On what basis does host canonicalization happen?

Booker Bense bbense at gmail.com
Wed Sep 5 11:41:36 EDT 2012


On Wed, Sep 5, 2012 at 7:33 AM, Michael-O <1983-01-06 at gmx.net> wrote:

> For now, I do not see an alternative to a forward and reverse lookup at
> them moment. Well, isn't Kerberos used in managed environments only
> where only a few have control over DNS entries?
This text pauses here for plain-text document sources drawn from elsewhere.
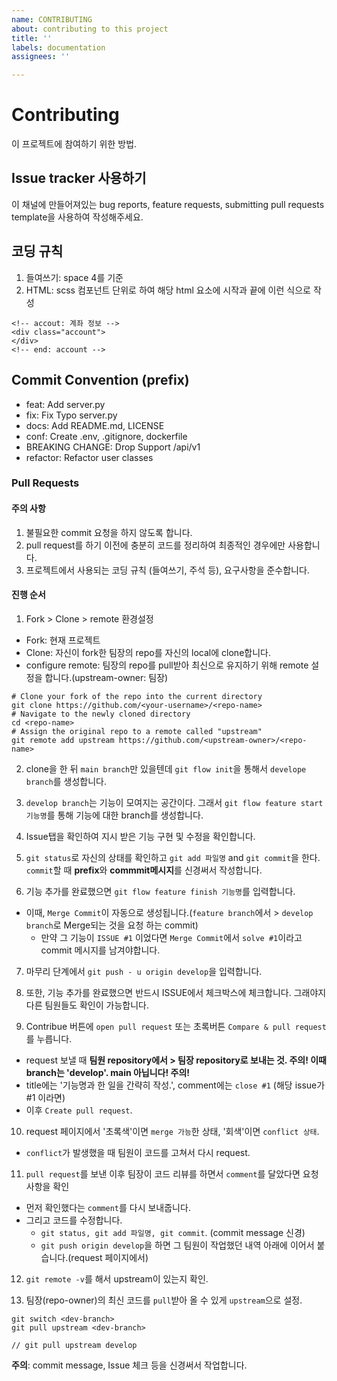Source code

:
 ```yaml
---
name: CONTRIBUTING
about: contributing to this project
title: ''
labels: documentation
assignees: ''

---
```


# Contributing
이 프로젝트에 참여하기 위한 방법.

## Issue tracker 사용하기
이 채널에 만들어져있는 bug reports, feature requests, submitting pull requests template을 사용하여 작성해주세요.

## 코딩 규칙
1. 들여쓰기: space 4를 기준
2. HTML: scss 컴포넌트 단위로 하여 해당 html 요소에 시작과 끝에 이런 식으로 작성
```
<!-- accout: 계좌 정보 -->
<div class="account">
</div>
<!-- end: account -->
```

## Commit Convention (prefix)
- feat: Add server.py
- fix: Fix Typo server.py
- docs: Add README.md, LICENSE
- conf: Create .env, .gitignore, dockerfile
- BREAKING CHANGE: Drop Support /api/v1
- refactor: Refactor user classes

### Pull Requests 
#### 주의 사항
1. 불필요한 commit 요청을 하지 않도록 합니다.
2. pull request를 하기 이전에 충분히 코드를 정리하여 최종적인 경우에만 사용합니다.
3. 프로젝트에서 사용되는 코딩 규칙 (들여쓰기, 주석 등), 요구사항을 준수합니다.

#### 진행 순서
1. Fork > Clone > remote 환경설정
- Fork: 현재 프로젝트 
- Clone: 자신이 fork한 팀장의 repo를 자신의 local에 clone합니다.
- configure remote: 팀장의 repo를 pull받아 최신으로 유지하기 위해 remote 설정을 합니다.(upstream-owner: 팀장)
```
# Clone your fork of the repo into the current directory
git clone https://github.com/<your-username>/<repo-name>
# Navigate to the newly cloned directory
cd <repo-name>
# Assign the original repo to a remote called "upstream"
git remote add upstream https://github.com/<upstream-owner>/<repo-name>
```

2.  clone을 한 뒤 `main branch`만 있을텐데 `git flow init`을 통해서 `develope branch`를 생성합니다.

3. `develop branch`는 기능이 모여지는 공간이다. 그래서 `git flow feature start 기능명`를 통해 기능에 대한 branch를 생성합니다.

4. Issue탭을 확인하여 지시 받은 기능 구현 및 수정을 확인합니다.

5. `git status`로 자신의 상태를 확인하고 `git add 파일명` and `git commit`을 한다. `commit`할 때 **prefix**와 **commmit메시지**를 신경써서 작성합니다.

6. 기능 추가를 완료했으면 `git flow feature finish 기능명`를 입력합니다.
- 이때, `Merge Commit`이 자동으로 생성됩니다.(`feature branch`에서 > `develop branch`로 Merge되는 것을 요청 하는 commit)
  - 만약 그 기능이 `ISSUE #1` 이었다면 `Merge Commit`에서 `solve #1`이라고 commit 메시지를 남겨야합니다.

7. 마무리 단계에서 `git push - u origin develop`을 입력합니다.

8. 또한, 기능 추가를 완료했으면 반드시 ISSUE에서 체크박스에 체크합니다. 그래야지 다른 팀원들도 확인이 가능합니다.

9. Contribue 버튼에 `open pull request` 또는 초록버튼 `Compare & pull request`를 누릅니다.
- request 보낼 때 **팀원 repository에서 > 팀장 repository로 보내는 것. 주의! 이때 branch는 'develop'. main 아닙니다! 주의!**
- title에는 '기능명과 한 일을 간략히 작성.', comment에는 `close #1` (해당 issue가 #1 이라면)
- 이후 `Create pull request`.

10. request 페이지에서 '초록색'이면 `merge 가능`한 상태, '회색'이면 `conflict 상태`.
- `conflict`가 발생했을 때 팀원이 코드를 고쳐서 다시 request.

11. `pull request`를 보낸 이후 팀장이 코드 리뷰를 하면서 `comment`를 달았다면 요청사항을 확인
- 먼저 확인했다는 `comment`를 다시 보내줍니다.
- 그리고 코드를 수정합니다.
  - `git status, git add 파일명, git commit`. (commit message 신경)
  - `git push origin develop`을 하면 그 팀원이 작업했던 내역 아래에 이어서 붙습니다.(request 페이지에서)

12. `git remote -v`를 해서 upstream이 있는지 확인.

13. 팀장(repo-owner)의 최신 코드를 `pull`받아 올 수 있게 `upstream`으로 설정.
```
git switch <dev-branch>
git pull upstream <dev-branch>

// git pull upstream develop
```

**주의**: commit message, Issue 체크 등을 신경써서 작업합니다.
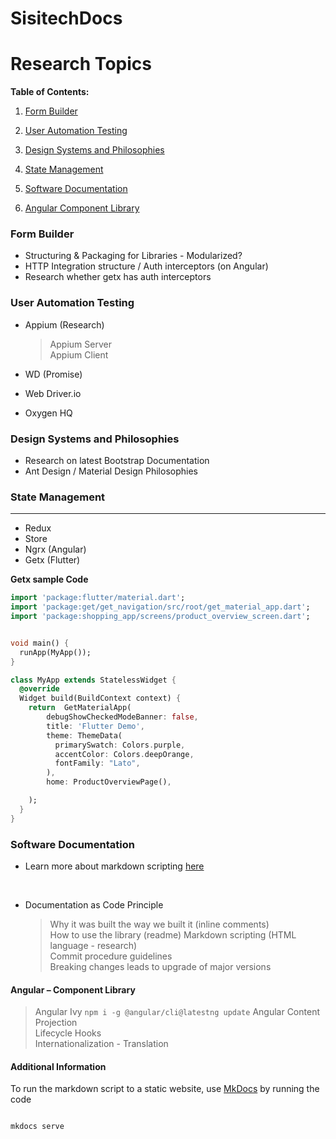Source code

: # SisitechDocs
# Research Topics

**Table of Contents:**

1. [Form Builder](#form-builder--innocent)

1. [User Automation Testing](#user-automation-testing)

1. [Design Systems and Philosophies](#design-systems-philosophies)

1. [State Management](#state-management)

1. [Software Documentation](#software-documentation)

1. [ Angular Component Library](#angular-component-library)



### Form Builder

- Structuring & Packaging for Libraries - Modularized?
- HTTP Integration structure / Auth interceptors (on Angular)
- Research whether getx has auth interceptors
### User Automation Testing

- Appium (Research)
   >Appium Server  
   > Appium Client
   
- WD (Promise)  
- Web Driver.io  
- Oxygen HQ
### Design Systems and Philosophies

- Research on latest Bootstrap Documentation  
- Ant Design / Material Design Philosophies
 
### State Management
------
- Redux  
- Store  
- Ngrx (Angular)  
- Getx (Flutter)

**Getx sample Code**
```dart 
import 'package:flutter/material.dart';
import 'package:get/get_navigation/src/root/get_material_app.dart';
import 'package:shopping_app/screens/product_overview_screen.dart';


void main() {
  runApp(MyApp());
}

class MyApp extends StatelessWidget {
  @override
  Widget build(BuildContext context) {
    return  GetMaterialApp(
        debugShowCheckedModeBanner: false,
        title: 'Flutter Demo',
        theme: ThemeData(
          primarySwatch: Colors.purple,
          accentColor: Colors.deepOrange,
          fontFamily: "Lato",
        ),
        home: ProductOverviewPage(),

    );
  }
}
```
### Software Documentation

- Learn more about markdown scripting [here](./markdown.md)
 <br>
 
- Documentation as Code Principle
  > Why it was built the way we built it (inline comments)  
  > How to use the library (readme)
  > Markdown scripting (HTML language - research)  
  > Commit procedure guidelines  
  > Breaking changes leads to upgrade of major versions
	
#### Angular – Component Library
  > Angular Ivy  `npm i -g @angular/cli@latestng update`
  > Angular Content Projection  
  > Lifecycle Hooks  
  > Internationalization - Translation
 
#### Additional Information

To run the markdown script to a static website, use [MkDocs](https://www.mkdocs.org/) by running the code 

```md

mkdocs serve

```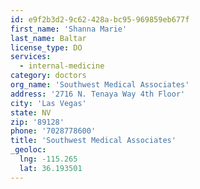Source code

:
 ```yaml
---
id: e9f2b3d2-9c62-428a-bc95-969859eb677f
first_name: 'Shanna Marie'
last_name: Baltar
license_type: DO
services:
  - internal-medicine
category: doctors
org_name: 'Southwest Medical Associates'
address: '2716 N. Tenaya Way 4th Floor'
city: 'Las Vegas'
state: NV
zip: '89128'
phone: '7028778600'
title: 'Southwest Medical Associates'
_geoloc:
  lng: -115.265
  lat: 36.193501
---
```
In my case I am in an
> huge company with thousands of KDC (Active Directory, namely).
>
> Are the aforementioned quotes a contradiction or simply a not solvable
> problem at the moment?

I would say "simply not a solvable problem with current protocols". In
theory DNSSEC is the way out,
once it is widely deployed.

Kerberos depends on all sides of the protocol knowing the principal names in an
a priori way that is outside the protocol. ( i.e. if you want to talk
to a server, you have
to know the principal to use before you can even begin the
conversation and there is
no way currently in the protocol to discover this. )

So either the KDC re-implements DNSSEC or DNSSEC is widely and
securely deployed.
Kerberos ( and all security protocols ) are ways to extend trust, not
create it and they all require
that you start with some data that you just assert is trustworthy.